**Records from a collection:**
-- Opening Marker --

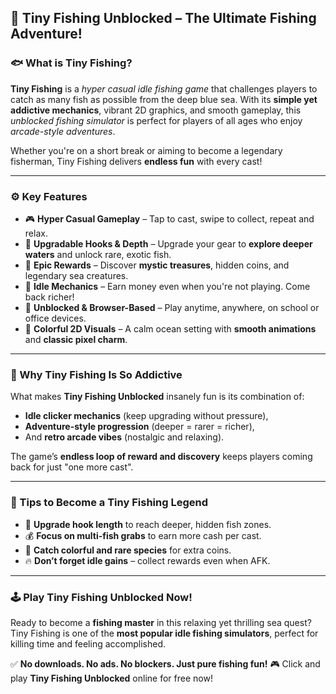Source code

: ## 🎣 Tiny Fishing Unblocked – The Ultimate Fishing Adventure!

### 🐟 What is Tiny Fishing?

**Tiny Fishing** is a *hyper casual idle fishing game* that challenges players to catch as many fish as possible from the deep blue sea. With its **simple yet addictive mechanics**, vibrant 2D graphics, and smooth gameplay, this *unblocked fishing simulator* is perfect for players of all ages who enjoy *arcade-style adventures*.

Whether you're on a short break or aiming to become a legendary fisherman, Tiny Fishing delivers **endless fun** with every cast!

---

### ⚙️ Key Features

* 🎮 **Hyper Casual Gameplay** – Tap to cast, swipe to collect, repeat and relax.
* 🚀 **Upgradable Hooks & Depth** – Upgrade your gear to **explore deeper waters** and unlock rare, exotic fish.
* 💎 **Epic Rewards** – Discover **mystic treasures**, hidden coins, and legendary sea creatures.
* 🌊 **Idle Mechanics** – Earn money even when you're not playing. Come back richer!
* 📱 **Unblocked & Browser-Based** – Play anytime, anywhere, on school or office devices.
* 🎨 **Colorful 2D Visuals** – A calm ocean setting with **smooth animations** and **classic pixel charm**.

---

### 🎯 Why Tiny Fishing Is So Addictive

What makes **Tiny Fishing Unblocked** insanely fun is its combination of:

* **Idle clicker mechanics** (keep upgrading without pressure),
* **Adventure-style progression** (deeper = rarer = richer),
* And **retro arcade vibes** (nostalgic and relaxing).

The game’s **endless loop of reward and discovery** keeps players coming back for just "one more cast".

---

### 🧠 Tips to Become a Tiny Fishing Legend

* 🎣 **Upgrade hook length** to reach deeper, hidden fish zones.
* 💰 **Focus on multi-fish grabs** to earn more cash per cast.
* 🐠 **Catch colorful and rare species** for extra coins.
* 🔥 **Don’t forget idle gains** – collect rewards even when AFK.

---

### 🕹️ Play Tiny Fishing Unblocked Now!

Ready to become a **fishing master** in this relaxing yet thrilling sea quest?
Tiny Fishing is one of the **most popular idle fishing simulators**, perfect for killing time and feeling accomplished.

✅ **No downloads. No ads. No blockers. Just pure fishing fun!**
🎮 Click and play **Tiny Fishing Unblocked** online for free now!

-- Closing Marker --

**ASSIGNMENT:**
Find the count of lines in the data above where the string "arcade" occurs. Provide that number alone.

**WRITTEN RESPONSE:**
2